**DATASET EXTRACT:**
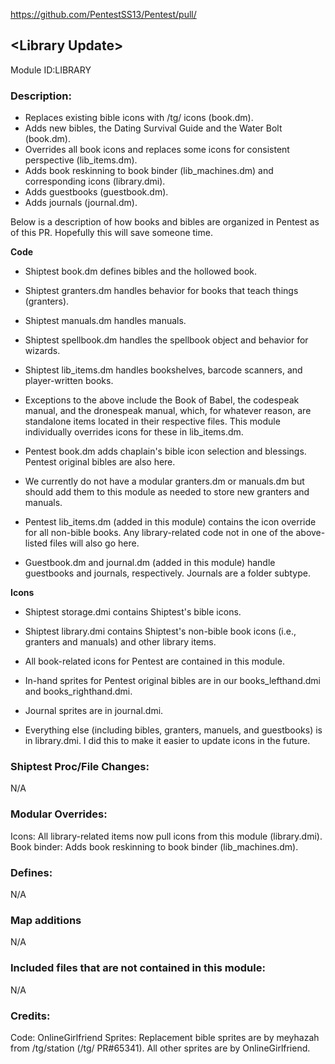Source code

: https://github.com/PentestSS13/Pentest/pull/

## \<Library Update>

Module ID:LIBRARY

### Description:

- Replaces existing bible icons with /tg/ icons (book.dm).
- Adds new bibles, the Dating Survival Guide and the Water Bolt (book.dm).
- Overrides all book icons and replaces some icons for consistent perspective (lib_items.dm).
- Adds book reskinning to book binder (lib_machines.dm) and corresponding icons (library.dmi).
- Adds guestbooks (guestbook.dm).
- Adds journals (journal.dm).

Below is a description of how books and bibles are organized in Pentest as of this PR. Hopefully this will save someone time.

**Code**

- Shiptest book.dm defines bibles and the hollowed book.
- Shiptest granters.dm handles behavior for books that teach things (granters).
- Shiptest manuals.dm handles manuals.
- Shiptest spellbook.dm handles the spellbook object and behavior for wizards.
- Shiptest lib_items.dm handles bookshelves, barcode scanners, and player-written books.
- Exceptions to the above include the Book of Babel, the codespeak manual, and the dronespeak manual, which, for whatever reason, are standalone items located in their respective files. This module individually overrides icons for these in lib_items.dm.

- Pentest book.dm adds chaplain's bible icon selection and blessings. Pentest original bibles are also here.
- We currently do not have a modular granters.dm or manuals.dm but should add them to this module as needed to store new granters and manuals.
- Pentest lib_items.dm (added in this module) contains the icon override for all non-bible books. Any library-related code not in one of the above-listed files will also go here.
- Guestbook.dm and journal.dm (added in this module) handle guestbooks and journals, respectively. Journals are a folder subtype.

**Icons**

- Shiptest storage.dmi contains Shiptest's bible icons.
- Shiptest library.dmi contains Shiptest's non-bible book icons (i.e., granters and manuals) and other library items.

- All book-related icons for Pentest are contained in this module.
- In-hand sprites for Pentest original bibles are in our books_lefthand.dmi and books_righthand.dmi. 
- Journal sprites are in journal.dmi.
- Everything else (including bibles, granters, manuels, and guestbooks) is in library.dmi. I did this to make it easier to update icons in the future.

### Shiptest Proc/File Changes:
N/A

### Modular Overrides:
Icons: All library-related items now pull icons from this module (library.dmi).
Book binder: Adds book reskinning to book binder (lib_machines.dm).

### Defines:
N/A

### Map additions
N/A

### Included files that are not contained in this module:
N/A

### Credits:
Code: OnlineGirlfriend
Sprites: Replacement bible sprites are by meyhazah from /tg/station (/tg/ PR#65341). All other sprites are by OnlineGirlfriend.
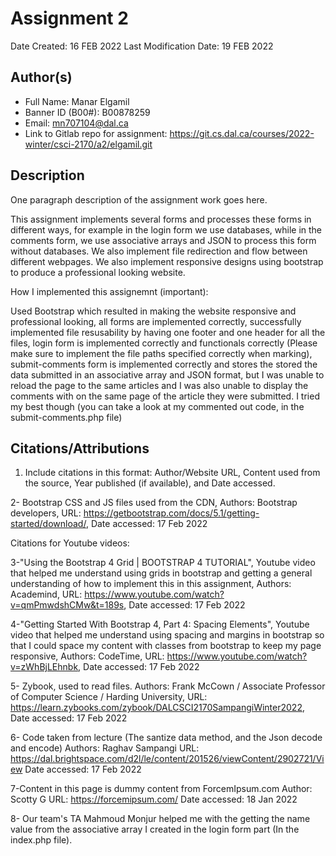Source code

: <!--- The following README.md sample file was adapted from https://gist.github.com/PurpleBooth/109311bb0361f32d87a2#file-readme-template-md by Raghav Sampangi for academic use ---> 
# Assignment 2

Date Created: 16 FEB 2022
Last Modification Date: 19 FEB 2022

## Author(s)

- Full Name: Manar Elgamil
- Banner ID (B00#): B00878259
- Email: mn707104@dal.ca
- Link to Gitlab repo for assignment: https://git.cs.dal.ca/courses/2022-winter/csci-2170/a2/elgamil.git


## Description

One paragraph description of the assignment work goes here.

This assignment implements several forms and  processes these forms in different ways, for example in the login form we use databases, while in the comments form, we use associative arrays and JSON to process this form without databases. We also implement file redirection and flow between different webpages. We also implement responsive designs using bootstrap to produce a professional looking website. 

How I implemented this assignemnt (important):

Used Bootstrap which resulted in making the website responsive and professional looking, all forms are implemented correctly, 
successfully implemented file resusability by having one footer and one header for all the files, login form is implemented correctly and functionals correctly (Please make sure to implement the file paths specified correctly when marking), submit-comments form is implemented correctly and stores the stored the data submitted in an associative array and JSON format, but I was unable to reload the page to the same articles and I was also unable to display the comments with on the same page of the article they were submitted. I tried my best though (you can take a look at my commented out code, in the submit-comments.php file)

## Citations/Attributions

1. Include citations in this format:
Author/Website URL, Content used from the source, Year published (if available), and Date accessed.


2- Bootstrap CSS and JS files used from the CDN,
Authors: Bootstrap developers, 
URL: https://getbootstrap.com/docs/5.1/getting-started/download/, 
Date accessed: 17 Feb 2022 

Citations for Youtube videos:

3-"Using the Bootstrap 4 Grid | BOOTSTRAP 4 TUTORIAL", Youtube video that helped me understand using grids in bootstrap and getting a general understanding of how to implement this in this assignment,
Authors: Academind, 
URL: https://www.youtube.com/watch?v=qmPmwdshCMw&t=189s, 
Date accessed: 17 Feb 2022 


4-"Getting Started With Bootstrap 4, Part 4: Spacing Elements", Youtube video that helped me understand using spacing and margins in bootstrap so that I could space my content with classes from bootstrap to keep my page responsive, 
Authors: CodeTime, 
URL: https://www.youtube.com/watch?v=zWhBjLEhnbk, 
Date accessed: 17 Feb 2022 


5- Zybook, used to read files. 
Authors: Frank McCown / Associate Professor of Computer Science / Harding University,
URL: https://learn.zybooks.com/zybook/DALCSCI2170SampangiWinter2022, 
Date accessed: 17 Feb 2022 

6- Code taken from lecture (The santize data method, and the Json decode and encode)
Authors: Raghav Sampangi
URL: https://dal.brightspace.com/d2l/le/content/201526/viewContent/2902721/View 
Date accessed: 17 Feb 2022 

7-Content in this page is dummy content from ForcemIpsum.com
		Author: Scotty G
		URL: https://forcemipsum.com/
		Date accessed: 18 Jan 2022

8- Our team's TA Mahmoud Monjur helped me with the getting the name value from the associative array I created 
  in the login form part (In the index.php file).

**TASK DESCRIPTION:**
Print the material above exactly as it appears, but not its pictures.

**EXERCISE RESULT:**
Source code

: https://github.com/PentestSS13/Pentest/pull/

## \<Library Update>

Module ID:LIBRARY

### Description:

- Replaces existing bible icons with /tg/ icons (book.dm).
- Adds new bibles, the Dating Survival Guide and the Water Bolt (book.dm).
- Overrides all book icons and replaces some icons for consistent perspective (lib_items.dm).
- Adds book reskinning to book binder (lib_machines.dm) and corresponding icons (library.dmi).
- Adds guestbooks (guestbook.dm).
- Adds journals (journal.dm).

Below is a description of how books and bibles are organized in Pentest as of this PR. Hopefully this will save someone time.

**Code**

- Shiptest book.dm defines bibles and the hollowed book.
- Shiptest granters.dm handles behavior for books that teach things (granters).
- Shiptest manuals.dm handles manuals.
- Shiptest spellbook.dm handles the spellbook object and behavior for wizards.
- Shiptest lib_items.dm handles bookshelves, barcode scanners, and player-written books.
- Exceptions to the above include the Book of Babel, the codespeak manual, and the dronespeak manual, which, for whatever reason, are standalone items located in their respective files. This module individually overrides icons for these in lib_items.dm.

- Pentest book.dm adds chaplain's bible icon selection and blessings. Pentest original bibles are also here.
- We currently do not have a modular granters.dm or manuals.dm but should add them to this module as needed to store new granters and manuals.
- Pentest lib_items.dm (added in this module) contains the icon override for all non-bible books. Any library-related code not in one of the above-listed files will also go here.
- Guestbook.dm and journal.dm (added in this module) handle guestbooks and journals, respectively. Journals are a folder subtype.

**Icons**

- Shiptest storage.dmi contains Shiptest's bible icons.
- Shiptest library.dmi contains Shiptest's non-bible book icons (i.e., granters and manuals) and other library items.

- All book-related icons for Pentest are contained in this module.
- In-hand sprites for Pentest original bibles are in our books_lefthand.dmi and books_righthand.dmi. 
- Journal sprites are in journal.dmi.
- Everything else (including bibles, granters, manuels, and guestbooks) is in library.dmi. I did this to make it easier to update icons in the future.

### Shiptest Proc/File Changes:
N/A

### Modular Overrides:
Icons: All library-related items now pull icons from this module (library.dmi).
Book binder: Adds book reskinning to book binder (lib_machines.dm).

### Defines:
N/A

### Map additions
N/A

### Included files that are not contained in this module:
N/A

### Credits:
Code: OnlineGirlfriend
Sprites: Replacement bible sprites are by meyhazah from /tg/station (/tg/ PR#65341). All other sprites are by OnlineGirlfriend.
Source code

: <!--- The following README.md sample file was adapted from https://gist.github.com/PurpleBooth/109311bb0361f32d87a2#file-readme-template-md by Raghav Sampangi for academic use ---> 
# Assignment 2

Date Created: 16 FEB 2022
Last Modification Date: 19 FEB 2022

## Author(s)

- Full Name: Manar Elgamil
- Banner ID (B00#): B00878259
- Email: mn707104@dal.ca
- Link to Gitlab repo for assignment: https://git.cs.dal.ca/courses/2022-winter/csci-2170/a2/elgamil.git


## Description

One paragraph description of the assignment work goes here.

This assignment implements several forms and  processes these forms in different ways, for example in the login form we use databases, while in the comments form, we use associative arrays and JSON to process this form without databases. We also implement file redirection and flow between different webpages. We also implement responsive designs using bootstrap to produce a professional looking website. 

How I implemented this assignemnt (important):

Used Bootstrap which resulted in making the website responsive and professional looking, all forms are implemented correctly, 
successfully implemented file resusability by having one footer and one header for all the files, login form is implemented correctly and functionals correctly (Please make sure to implement the file paths specified correctly when marking), submit-comments form is implemented correctly and stores the stored the data submitted in an associative array and JSON format, but I was unable to reload the page to the same articles and I was also unable to display the comments with on the same page of the article they were submitted. I tried my best though (you can take a look at my commented out code, in the submit-comments.php file)

## Citations/Attributions

1. Include citations in this format:
Author/Website URL, Content used from the source, Year published (if available), and Date accessed.


2- Bootstrap CSS and JS files used from the CDN,
Authors: Bootstrap developers, 
URL: https://getbootstrap.com/docs/5.1/getting-started/download/, 
Date accessed: 17 Feb 2022 

Citations for Youtube videos:

3-"Using the Bootstrap 4 Grid | BOOTSTRAP 4 TUTORIAL", Youtube video that helped me understand using grids in bootstrap and getting a general understanding of how to implement this in this assignment,
Authors: Academind, 
URL: https://www.youtube.com/watch?v=qmPmwdshCMw&t=189s, 
Date accessed: 17 Feb 2022 


4-"Getting Started With Bootstrap 4, Part 4: Spacing Elements", Youtube video that helped me understand using spacing and margins in bootstrap so that I could space my content with classes from bootstrap to keep my page responsive, 
Authors: CodeTime, 
URL: https://www.youtube.com/watch?v=zWhBjLEhnbk, 
Date accessed: 17 Feb 2022 


5- Zybook, used to read files. 
Authors: Frank McCown / Associate Professor of Computer Science / Harding University,
URL: https://learn.zybooks.com/zybook/DALCSCI2170SampangiWinter2022, 
Date accessed: 17 Feb 2022 

6- Code taken from lecture (The santize data method, and the Json decode and encode)
Authors: Raghav Sampangi
URL: https://dal.brightspace.com/d2l/le/content/201526/viewContent/2902721/View 
Date accessed: 17 Feb 2022 

7-Content in this page is dummy content from ForcemIpsum.com
		Author: Scotty G
		URL: https://forcemipsum.com/
		Date accessed: 18 Jan 2022

8- Our team's TA Mahmoud Monjur helped me with the getting the name value from the associative array I created 
  in the login form part (In the index.php file).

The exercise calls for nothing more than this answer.